Records shown:
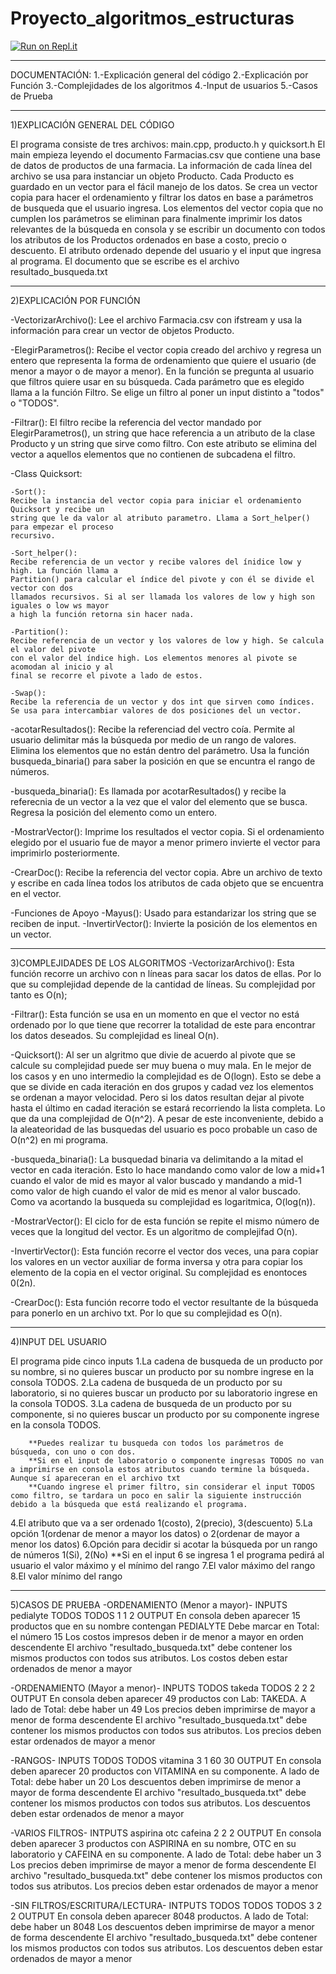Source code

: # Proyecto_algoritmos_estructuras
[![Run on Repl.it](https://repl.it/badge/github/Javier-P-C/Proyecto_algoritmos_estructuras)](https://repl.it/github/Javier-P-C/Proyecto_algoritmos_estructuras)

-------------------------------------------------------------------
DOCUMENTACIÓN:
  1.-Explicación general del código
  2.-Explicación por Función
  3.-Complejidades de los algoritmos
  4.-Input de usuarios
  5.-Casos de Prueba

-------------------------------------------------------------------

1)EXPLICACIÓN GENERAL DEL CÓDIGO

  El programa consiste de tres archivos: main.cpp, producto.h y quicksort.h
El main empieza leyendo el documento Farmacias.csv que contiene una base de datos de productos
de una farmacia. La información de cada línea del archivo se usa para instanciar un objeto 
Producto. Cada Producto es guardado en un vector para el fácil manejo de los datos. Se crea un 
vector copia para hacer el ordenamiento y filtrar los datos en base a parámetros de busqueda 
que el usuario ingresa. Los elementos del vector copia que no cumplen los parámetros se 
eliminan para finalmente imprimir los datos relevantes de la búsqueda en consola y se escribir
un documento con todos los atributos de los Productos ordenados en base a costo, precio o 
descuento. El atributo ordenado depende del usuario y el input que ingresa al programa.
  El documento que se escribe es el archivo resultado_busqueda.txt


-------------------------------------------------------------------

2)EXPLICACIÓN POR FUNCIÓN

  -VectorizarArchivo():
  Lee el archivo Farmacia.csv con ifstream y usa la información para crear un vector de 
  objetos Producto.

  -ElegirParametros():
  Recibe el vector copia creado del archivo y regresa un entero que representa la forma de 
  ordenamiento que quiere el usuario (de menor a mayor o de mayor a menor). En la función 
  se pregunta al usuario que filtros quiere usar en su búsqueda. Cada parámetro que es elegido 
  llama a la función Filtro. Se elige un filtro al poner un input distinto a "todos" o "TODOS".

  -Filtrar():
  El filtro recibe la referencia del vector mandado por ElegirParametros(), un string que 
  hace referencia a un atributo de la clase Producto y un string que sirve como filtro. Con 
  este atributo se elimina del vector a aquellos elementos que no contienen de subcadena el 
  filtro.

  -Class Quicksort:

    -Sort():
    Recibe la instancia del vector copia para iniciar el ordenamiento Quicksort y recibe un 
    string que le da valor al atributo parametro. Llama a Sort_helper() para empezar el proceso 
    recursivo.

    -Sort_helper():
    Recibe referencia de un vector y recibe valores del ínidice low y high. La función llama a 
    Partition() para calcular el índice del pivote y con él se divide el vector con dos 
    llamados recursivos. Si al ser llamada los valores de low y high son iguales o low ws mayor 
    a high la función retorna sin hacer nada.

    -Partition():
    Recibe referencia de un vector y los valores de low y high. Se calcula el valor del pivote 
    con el valor del índice high. Los elementos menores al pivote se acomodan al inicio y al 
    final se recorre el pivote a lado de estos.

    -Swap():
    Recibe la referencia de un vector y dos int que sirven como índices. Se usa para intercambiar valores de dos posiciones del un vector.

  -acotarResultados():
  Recibe la referenciad del vectro coía. Permite al usuario delimitar más la búsqueda por 
  medio de un rango de valores. Elimina los elementos que no están dentro del parámetro. Usa 
  la función busqueda_binaria() para saber la posición en que se encuntra el rango de 
  números.

  -busqueda_binaria():
  Es llamada por acotarResultados() y recibe la referecnia de un vector a la vez que el 
  valor del elemento que se busca. Regresa la posición del elemento como un entero.

  -MostrarVector():
  Imprime los resultados el vector copia. Si el ordenamiento elegido por el usuario fue de 
  mayor a menor primero invierte el vector para imprimirlo posteriormente.

  -CrearDoc():
  Recibe la referencia del vector copia. Abre un archivo de texto y escribe en cada línea 
  todos los atributos de cada objeto que se encuentra en el vector.

  -Funciones de Apoyo
      -Mayus(): Usado para estandarizar los string que se reciben de input.
      -InvertirVector(): Invierte la posición de los elementos en un vector.


-------------------------------------------------------------------

3)COMPLEJIDADES DE LOS ALGORITMOS
-VectorizarArchivo():
Esta función recorre un archivo con n líneas para sacar los datos de ellas. Por lo que su 
complejidad depende de la cantidad de líneas. Su complejidad por tanto es O(n);

-Filtrar():
Esta función se usa en un momento en que el vector no está ordenado por lo que tiene que 
recorrer la totalidad de este para encontrar los datos deseados. Su complejidad es lineal 
O(n).

-Quicksort():
Al ser un algritmo que divie de acuerdo al pivote que se calcule su complejidad puede ser 
muy buena o muy mala. En le mejor de los casos y en uno intermedio la complejidad es de 
O(logn). Esto se debe a que se divide en cada iteración en dos grupos y cadad vez los elementos se ordenan a mayor velocidad. Pero si los datos resultan dejar al pivote hasta el último en cadad iteración se estará recorriendo la lista completa. Lo que da una complejidad de O(n^2). A pesar de este inconveniente, debido a la aleateoridad de las busquedas del usuario es poco probable un caso de O(n^2) en mi programa.

-busqueda_binaria():
La busquedad binaria va delimitando a la mitad el vector en cada iteración. Esto lo hace 
mandando como valor de low a mid+1 cuando el valor de mid es mayor al valor buscado y 
mandando a mid-1 como valor de high cuando el valor de mid es menor al valor buscado. Como 
 va acortando la busqueda su complejidad es logaritmica, O(log(n)).

-MostrarVector():
El ciclo for de esta función se repite el mismo número de veces que la longitud del vector. 
Es un algoritmo de complejifad O(n).

-InvertirVector():
Esta función recorre el vector dos veces, una para copiar los valores en un vector auxiliar 
de forma inversa y otra para copiar los elemento de la copia en el vector original. Su 
complejidad es enontoces 0(2n).

-CrearDoc():
Esta función recorre todo el vector resultante de la búsqueda para ponerlo en un archivo 
txt. Por lo que su complejidad es O(n).


-------------------------------------------------------------------

4)INPUT DEL USUARIO

El programa pide cinco inputs
    1.La cadena de busqueda de un producto por su nombre, si no quieres buscar un producto por su nombre ingrese en la consola TODOS.
    2.La cadena de busqueda de un producto por su laboratorio, si no quieres buscar un producto por su laboratorio ingrese en la consola TODOS.
    3.La cadena de busqueda de un producto por su componente, si no quieres buscar un producto por su componente ingrese en la consola TODOS.
        
        **Puedes realizar tu busqueda con todos los parámetros de búsqueda, con uno o con dos.
        **Si en el input de laboratorio o componente ingresas TODOS no van a imprimirse en consola estos atributos cuando termine la búsqueda. Aunque sí apareceran en el archivo txt
        **Cuando ingrese el primer filtro, sin considerar el input TODOS como filtro, se tardara un poco en salir la siguiente instrucción debido a la búsqueda que está realizando el programa.

  4.El atributo que va a ser ordenado 1(costo), 2(precio), 3(descuento)
  5.La opción 1(ordenar de menor a mayor los datos) o 2(ordenar de mayor a menor los datos)
  6.Opción para decidir si acotar la búsqueda por un rango de números 1(Si), 2(No)
          **Si en el input 6 se ingresa 1 el programa pedirá al usuario el valor máximo y el mínimo del rango
  7.El valor máximo del rango
  8.El valor mínimo del rango

-------------------------------------------------------------------


5)CASOS DE PRUEBA
  -ORDENAMIENTO (Menor a mayor)-
    INPUTS
      pedialyte
      TODOS
      TODOS
      1
      1
      2
    OUTPUT
      En consola deben aparecer 15 productos que en su nombre contengan PEDIALYTE
      Debe marcar en Total: el número 15
      Los costos impresos deben ir de menor a mayor en orden descendente
      El archivo "resultado_busqueda.txt" debe contener los mismos productos con todos sus atributos. Los costos deben estar ordenados de menor a mayor

  -ORDENAMIENTO (Mayor a menor)-
    INPUTS
      TODOS
      takeda
      TODOS
      2
      2
      2
    OUTPUT
      En consola deben aparecer 49 productos con Lab: TAKEDA.
      A lado de Total: debe haber un 49
      Los precios deben imprimirse de mayor a menor de forma descendente
      El archivo "resultado_busqueda.txt" debe contener los mismos productos con todos sus atributos. Los precios deben estar ordenados de mayor a menor
  
  -RANGOS-
    INPUTS
      TODOS
      TODOS
      vitamina
      3
      1
      60
      30
    OUTPUT
      En consola deben aparecer 20 productos con VITAMINA en su componente.
      A lado de Total: debe haber un 20
      Los descuentos deben imprimirse de menor a mayor de forma descendente
      El archivo "resultado_busqueda.txt" debe contener los mismos productos con todos sus atributos. Los descuentos deben estar ordenados de menor a mayor
  
  -VARIOS FILTROS-
    INTPUTS
      aspirina
      otc
      cafeina
      2
      2
      2
    OUTPUT
      En consola deben aparecer 3 productos con ASPIRINA en su nombre, OTC en su laboratorio y CAFEINA en su componente.
      A lado de Total: debe haber un 3
      Los precios deben imprimirse de mayor a menor de forma descendente
      El archivo "resultado_busqueda.txt" debe contener los mismos productos con todos sus atributos. Los precios deben estar ordenados de mayor a menor

  -SIN FILTROS/ESCRITURA/LECTURA-
    INTPUTS
      TODOS
      TODOS
      TODOS
      3
      2
      2
    OUTPUT
      En consola deben aparecer 8048 productos.
      A lado de Total: debe haber un 8048
      Los descuentos deben imprimirse de mayor a menor de forma descendente
      El archivo "resultado_busqueda.txt" debe contener los mismos productos con todos sus atributos. Los descuentos deben estar ordenados de mayor a menor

The problem: Starting at the line above that contains "3.La cadena de", write out each line exactly until the line that contains "6.Opción para decidir" has been written, and stop there.

Solution:
    3.La cadena de busqueda de un producto por su componente, si no quieres buscar un producto por su componente ingrese en la consola TODOS.
        
        **Puedes realizar tu busqueda con todos los parámetros de búsqueda, con uno o con dos.
        **Si en el input de laboratorio o componente ingresas TODOS no van a imprimirse en consola estos atributos cuando termine la búsqueda. Aunque sí apareceran en el archivo txt
        **Cuando ingrese el primer filtro, sin considerar el input TODOS como filtro, se tardara un poco en salir la siguiente instrucción debido a la búsqueda que está realizando el programa.

  4.El atributo que va a ser ordenado 1(costo), 2(precio), 3(descuento)
  5.La opción 1(ordenar de menor a mayor los datos) o 2(ordenar de mayor a menor los datos)
  6.Opción para decidir si acotar la búsqueda por un rango de números 1(Si), 2(No)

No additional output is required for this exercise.